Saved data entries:
···

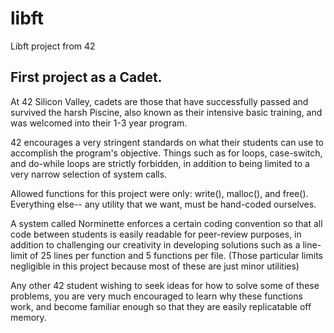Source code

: # libft
Libft project from 42


## First project as a Cadet.

At 42 Silicon Valley, cadets are those that have successfully passed and survived the harsh Piscine, also known as their intensive basic training, and was welcomed into their 1-3 year program.

42 encourages a very stringent standards on what their students can use to accomplish the program's objective. Things such as for loops, case-switch, and do-while loops are strictly forbidden, in addition to being limited to a very narrow selection of system calls.

Allowed functions for this project were only: write(), malloc(), and free(). Everything else-- any utility that we want, must be hand-coded ourselves. 

A system called Norminette enforces a certain coding convention so that all code between students is easily readable for peer-review purposes, in addition to challenging our creativity in developing solutions such as a line-limit of 25 lines per function and 5 functions per file. (Those particular limits negligible in this project because most of these are just minor utilities)

Any other 42 student wishing to seek ideas for how to solve some of these problems, you are very much encouraged to learn why these functions work, and become familiar enough so that they are easily replicatable off memory.
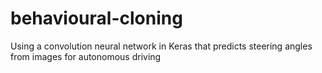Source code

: # behavioural-cloning
Using a convolution neural network in Keras that predicts steering angles from images for autonomous driving

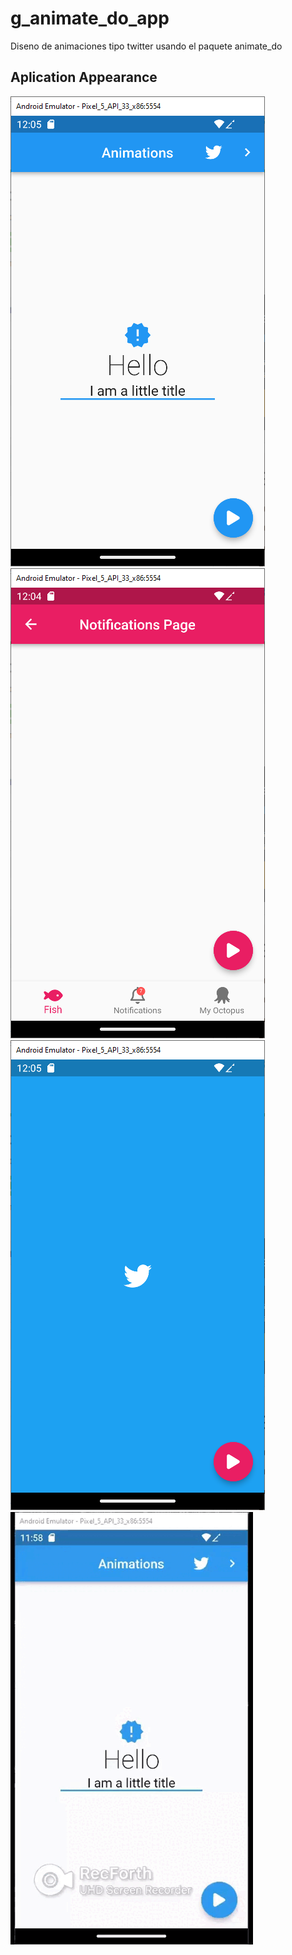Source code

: # g_animate_do_app

Diseno de animaciones tipo twitter usando el paquete animate_do

## Aplication Appearance
 
![Appearance 1](appearance/1.png) 
![Appearance 2](appearance/2.png) 
![Appearance 3](appearance/3.png) 
![Appearance 4](appearance/1.gif)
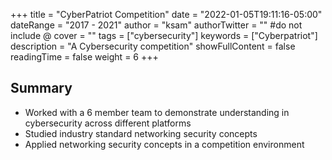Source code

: +++
title = "CyberPatriot Competition"
date = "2022-01-05T19:11:16-05:00"
dateRange = "2017 - 2021"
author = "ksam"
authorTwitter = "" #do not include @
cover = ""
tags = ["cybersecurity"]
keywords = ["Cyberpatriot"]
description = "A Cybersecurity competition"
showFullContent = false
readingTime = false
weight = 6
+++

## Summary

- Worked with a 6 member team to demonstrate understanding in cybersecurity across different platforms
- Studied industry standard networking security concepts
- Applied networking security concepts in a competition environment
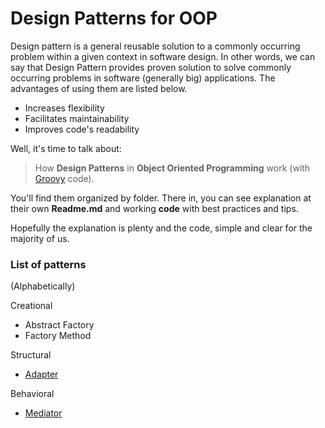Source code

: # Design Patterns for OOP

Design pattern is a general reusable solution to a commonly occurring problem within a given context in software design. In other words, we can say that Design Pattern provides proven solution to solve commonly occurring problems in software (generally big) applications. The advantages of using them are listed below.

- Increases flexibility
- Facilitates maintainability
- Improves code's readability

Well, it's time to talk about:
> How **Design Patterns** in **Object Oriented Programming** work
> (with [Groovy](http://www.groovy-lang.org/) code).

You'll find them organized by folder.  There in, you can see explanation at their own **Readme.md** and working **code** with best practices and tips.

Hopefully the explanation is plenty and the code, simple and clear for the majority of us.

### List of patterns
(Alphabetically)

Creational
- Abstract Factory
- Factory Method

Structural
- [Adapter](Adapter)

Behavioral
- [Mediator](Mediator)
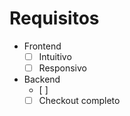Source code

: # Requisitos

- Frontend
  - [ ] Intuitivo
  - [ ] Responsivo
- Backend
  - [ ] 
  - [ ] Checkout completo
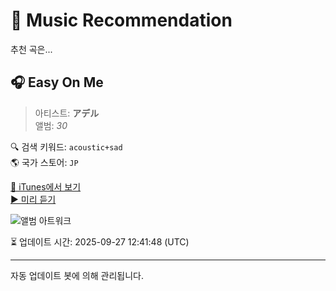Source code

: 
# 🎵 Music Recommendation

추천 곡은...

## 🎧 Easy On Me  
> 아티스트: **アデル**  
> 앨범: _30_  

🔍 검색 키워드: `acoustic+sad`  
🌎 국가 스토어: `JP`

[🔗 iTunes에서 보기](https://music.apple.com/jp/album/easy-on-me/1590035691?i=1590036021&uo=4)  
[▶️ 미리 듣기](https://audio-ssl.itunes.apple.com/itunes-assets/AudioPreview116/v4/75/28/56/75285676-dbce-d91d-7b36-070084a3546b/mzaf_5286200244455841527.plus.aac.p.m4a)

![앨범 아트워크](https://is1-ssl.mzstatic.com/image/thumb/Music115/v4/73/6d/7c/736d7cfb-c79d-c9a9-4170-5e71d008dea1/886449666430.jpg/100x100bb.jpg)

⏳ 업데이트 시간: 2025-09-27 12:41:48 (UTC)

---
자동 업데이트 봇에 의해 관리됩니다.
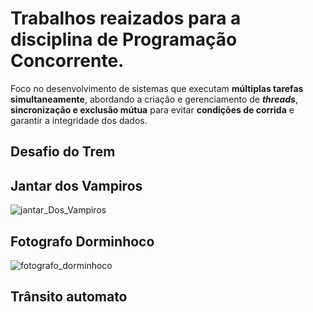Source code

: # Trabalhos reaizados para a disciplina de Programação Concorrente.
Foco no desenvolvimento de sistemas que executam **múltiplas tarefas simultaneamente**, abordando a criação e gerenciamento de ***threads***, **sincronização e exclusão mútua** para evitar **condições de corrida** e garantir a integridade dos dados. 

## Desafio do Trem

## Jantar dos Vampiros

![jantar_Dos_Vampiros](https://github.com/user-attachments/assets/f1e862d6-4d21-482c-af6f-0b01124b0b92)

## Fotografo Dorminhoco

![fotografo_dorminhoco](https://github.com/user-attachments/assets/87efebb6-5e47-4d22-a25e-f5c7cae77aea)

## Trânsito automato
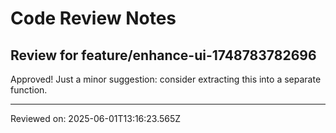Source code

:# Code Review Notes

## Review for feature/enhance-ui-1748783782696

Approved! Just a minor suggestion: consider extracting this into a separate function.

---
Reviewed on: 2025-06-01T13:16:23.565Z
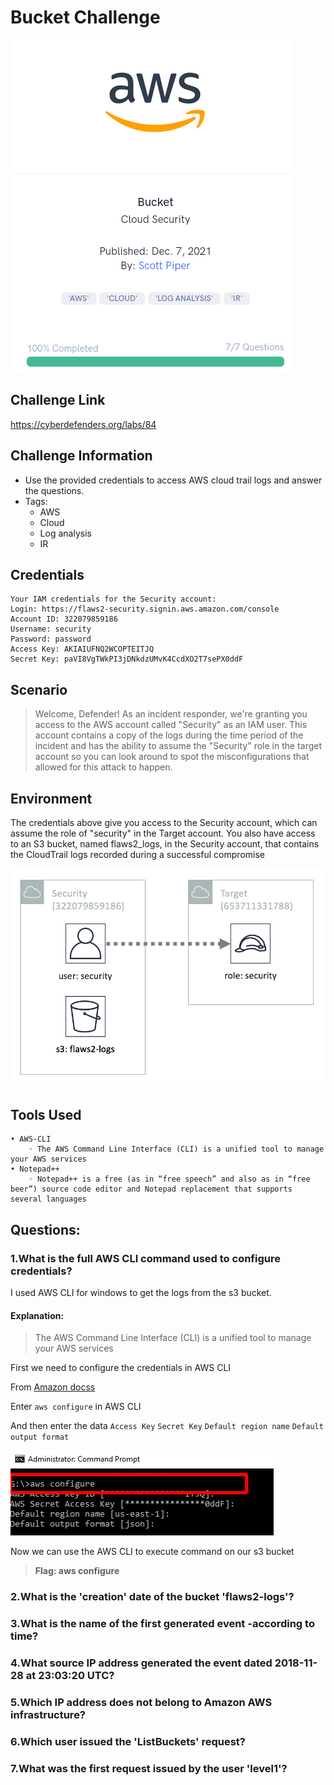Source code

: # Bucket Challenge
![This is an image](/Bucket/Images/buckethead.png)

## Challenge Link
https://cyberdefenders.org/labs/84

## Challenge Information
- Use the provided credentials to access AWS cloud trail logs and answer the questions.
- Tags: 
    - AWS 
    - Cloud 
    - Log analysis 
    - IR 

## Credentials

    Your IAM credentials for the Security account:
    Login: https://flaws2-security.signin.aws.amazon.com/console
    Account ID: 322079859186
    Username: security
    Password: password
    Access Key: AKIAIUFNQ2WCOPTEITJQ
    Secret Key: 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


## Scenario
> Welcome, Defender! As an incident responder, we're granting you access to the AWS account called "Security" as an IAM user. This account contains a copy of the logs during the time period of the incident and has the ability to assume the "Security" role in the target account so you can look around to spot the misconfigurations that allowed for this attack to happen.

## Environment

The credentials above give you access to the Security account, which can assume the role of "security" in the Target account. You also have access to an S3 bucket, named flaws2_logs, in the Security account, that contains the CloudTrail logs recorded during a successful compromise

![This is an image](/Bucket/Images/defender_account.png)

## Tools Used
    • AWS-CLI
        ◦ The AWS Command Line Interface (CLI) is a unified tool to manage your AWS services
    • Notepad++
        ◦ Notepad++ is a free (as in “free speech” and also as in “free beer”) source code editor and Notepad replacement that supports several languages
              

 ## Questions:    
 ### 1.What is the full AWS CLI command used to configure credentials? 
 I used AWS CLI for windows to get the logs from the s3 bucket.
 
 #### Explanation:
 > The AWS Command Line Interface (CLI) is a unified tool to manage your AWS services
 
 First we need to configure the credentials in AWS CLI
 
 From [Amazon docss](https://docs.aws.amazon.com/cli/latest/userguide/cli-configure-files.html)
 
 Enter `aws configure` in AWS CLI
 
 And then enter the data 
 `Access Key`
 `Secret Key`
 `Default region name`
 `Default output format`
 
![q1](/Bucket/Images/awscliconf.png)
 
Now we can use the AWS CLI to execute command on our s3 bucket 

> **Flag: aws configure**

 ### 2.What is the 'creation' date of the bucket 'flaws2-logs'?
 
 
 ### 3.What is the name of the first generated event -according to time?
 ### 4.What source IP address generated the event dated 2018-11-28 at 23:03:20 UTC?
 ### 5.Which IP address does not belong to Amazon AWS infrastructure?
 ### 6.Which user issued the 'ListBuckets' request?
 ### 7.What was the first request issued by the user 'level1'?
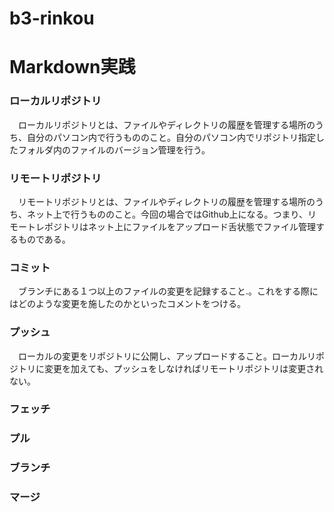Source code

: # b3-rinkou
# Markdown実践
### ローカルリポジトリ
　ローカルリポジトリとは、ファイルやディレクトリの履歴を管理する場所のうち、自分のパソコン内で行うもののこと。自分のパソコン内でリポジトリ指定したフォルダ内のファイルのバージョン管理を行う。
### リモートリポジトリ
　リモートリポジトリとは、ファイルやディレクトリの履歴を管理する場所のうち、ネット上で行うもののこと。今回の場合ではGithub上になる。つまり、リモートレポジトリはネット上にファイルをアップロード舌状態でファイル管理するものである。
### コミット
　ブランチにある１つ以上のファイルの変更を記録すること.。これをする際にはどのような変更を施したのかといったコメントをつける。
### プッシュ
　ローカルの変更をリポジトリに公開し、アップロードすること。ローカルリポジトリに変更を加えても、プッシュをしなければリモートリポジトリは変更されない。
### フェッチ
### プル
### ブランチ
### マージ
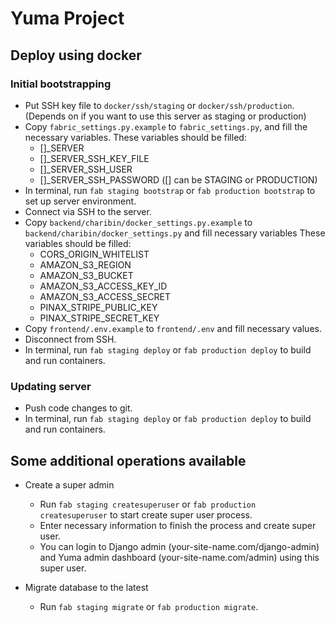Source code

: # Yuma Project

## Deploy using docker

### Initial bootstrapping

- Put SSH key file to `docker/ssh/staging` or `docker/ssh/production`. (Depends on if you want to use this server as staging or production)
- Copy `fabric_settings.py.example` to `fabric_settings.py`, and fill the necessary variables.
  These variables should be filled:
    * []_SERVER
    * []_SERVER_SSH_KEY_FILE
    * []_SERVER_SSH_USER
    * []_SERVER_SSH_PASSWORD
  ([] can be STAGING or PRODUCTION)
- In terminal, run `fab staging bootstrap` or `fab production bootstrap` to set up server environment.
- Connect via SSH to the server.
- Copy `backend/charibin/docker_settings.py.example` to `backend/charibin/docker_settings.py` and fill necessary variables
  These variables should be filled:
    * CORS_ORIGIN_WHITELIST
    * AMAZON_S3_REGION
    * AMAZON_S3_BUCKET
    * AMAZON_S3_ACCESS_KEY_ID
    * AMAZON_S3_ACCESS_SECRET
    * PINAX_STRIPE_PUBLIC_KEY
    * PINAX_STRIPE_SECRET_KEY
- Copy `frontend/.env.example` to `frontend/.env` and fill necessary values.
- Disconnect from SSH.
- In terminal, run `fab staging deploy` or `fab production deploy` to build and run containers.

### Updating server

- Push code changes to git.
- In terminal, run `fab staging deploy` or `fab production deploy` to build and run containers.

## Some additional operations available

- Create a super admin
  * Run `fab staging createsuperuser` or `fab production createsuperuser` to start create super user process.
  * Enter necessary information to finish the process and create super user.
  * You can login to Django admin (your-site-name.com/django-admin) and Yuma admin dashboard (your-site-name.com/admin) using this super user.

- Migrate database to the latest
  * Run `fab staging migrate` or `fab production migrate`.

···

> **Instructions to follow**
Gather up the lines containing the word "problems" from these records and copy them.

> **Problem solution**
Any other 42 student wishing to seek ideas for how to solve some of these problems, you are very much encouraged to learn why these functions work, and become familiar enough so that they are easily replicatable off memory.
Design pattern is a general reusable solution to a commonly occurring problem within a given context in software design. In other words, we can say that Design Pattern provides proven solution to solve commonly occurring problems in software (generally big) applications. The advantages of using them are listed below.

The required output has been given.